These procedures compare their arguments lexicographically and
return {{#t}} if they are (respectively): monotonically increasing,
monotonically decreasing, monotonically non-decreasing, or
monotonically non-increasing.

These comparison predicates are transitive.

<procedure>(textual-ci=? textual1 textual2 textual3 ...) → boolean</procedure>

Returns {{#t}} if, after calling {{textual-foldcase}} on each of
the arguments, all of the case-folded texts would have
the same length and contain the same characters in the
same positions; otherwise returns {{#f}}.
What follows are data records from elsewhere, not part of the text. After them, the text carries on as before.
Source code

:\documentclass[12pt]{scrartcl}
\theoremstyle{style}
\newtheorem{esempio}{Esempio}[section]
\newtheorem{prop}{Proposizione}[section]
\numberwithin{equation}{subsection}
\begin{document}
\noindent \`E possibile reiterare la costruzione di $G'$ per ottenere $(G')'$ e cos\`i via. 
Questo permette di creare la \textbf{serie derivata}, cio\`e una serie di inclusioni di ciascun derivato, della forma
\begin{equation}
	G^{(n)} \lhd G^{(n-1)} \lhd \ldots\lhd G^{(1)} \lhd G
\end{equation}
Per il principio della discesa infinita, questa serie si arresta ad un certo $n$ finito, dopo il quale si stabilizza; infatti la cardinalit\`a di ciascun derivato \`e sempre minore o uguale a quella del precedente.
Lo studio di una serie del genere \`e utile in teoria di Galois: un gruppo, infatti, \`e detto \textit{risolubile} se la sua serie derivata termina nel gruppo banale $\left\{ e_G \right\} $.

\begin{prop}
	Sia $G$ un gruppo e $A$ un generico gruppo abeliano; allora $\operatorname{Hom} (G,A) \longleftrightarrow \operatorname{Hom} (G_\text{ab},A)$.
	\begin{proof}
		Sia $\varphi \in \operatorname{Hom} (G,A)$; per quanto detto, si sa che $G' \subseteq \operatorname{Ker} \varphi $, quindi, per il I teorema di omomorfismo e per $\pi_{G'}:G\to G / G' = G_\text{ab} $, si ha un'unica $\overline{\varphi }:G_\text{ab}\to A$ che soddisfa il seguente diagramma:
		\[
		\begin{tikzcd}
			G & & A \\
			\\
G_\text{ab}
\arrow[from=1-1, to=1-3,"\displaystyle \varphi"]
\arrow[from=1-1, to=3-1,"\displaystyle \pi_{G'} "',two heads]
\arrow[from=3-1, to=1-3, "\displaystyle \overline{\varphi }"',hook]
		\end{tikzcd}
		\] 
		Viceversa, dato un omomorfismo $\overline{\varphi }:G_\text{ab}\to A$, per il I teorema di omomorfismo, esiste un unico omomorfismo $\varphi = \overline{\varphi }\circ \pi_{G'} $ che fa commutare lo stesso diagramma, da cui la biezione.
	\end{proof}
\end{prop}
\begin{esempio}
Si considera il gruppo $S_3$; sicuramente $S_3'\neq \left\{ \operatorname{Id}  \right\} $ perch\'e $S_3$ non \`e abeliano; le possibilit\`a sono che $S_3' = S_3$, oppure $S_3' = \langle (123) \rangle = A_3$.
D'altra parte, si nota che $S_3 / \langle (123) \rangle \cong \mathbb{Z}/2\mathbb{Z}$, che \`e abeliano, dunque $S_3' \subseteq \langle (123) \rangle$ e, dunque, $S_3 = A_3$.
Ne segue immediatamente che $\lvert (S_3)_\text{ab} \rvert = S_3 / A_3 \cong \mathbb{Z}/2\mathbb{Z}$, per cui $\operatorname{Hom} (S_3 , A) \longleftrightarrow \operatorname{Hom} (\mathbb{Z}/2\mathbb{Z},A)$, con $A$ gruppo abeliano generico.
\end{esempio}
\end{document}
<procedure>(textual-ci<?  textual1 textual2 textual3 ...) → boolean</procedure>
<procedure>(textual-ci>?  textual1 textual2 textual3 ...) → boolean</procedure>
<procedure>(textual-ci<=? textual1 textual2 textual3 ...) → boolean</procedure>
<procedure>(textual-ci>=? textual1 textual2 textual3 ...) → boolean</procedure>

These procedures behave as though they had called
{{textual-foldcase}} on their arguments before applying the
corresponding procedures without "{{-ci}}".

=== Prefixes & suffixes

<procedure>(textual-prefix-length textual1 textual2 [start1 end1 start2 end2]) → integer</procedure>
<procedure>(textual-suffix-length textual1 textual2 [start1 end1 start2 end2]) → integer</procedure>

Return the length of the longest common prefix/suffix of
''textual1'' and ''textual2''. For prefixes, this is equivalent
to their "mismatch index" (relative to the start
indexes).

The optional ''start''/''end'' indexes restrict the comparison to
the indicated subtexts of ''textual1'' and ''textual2''.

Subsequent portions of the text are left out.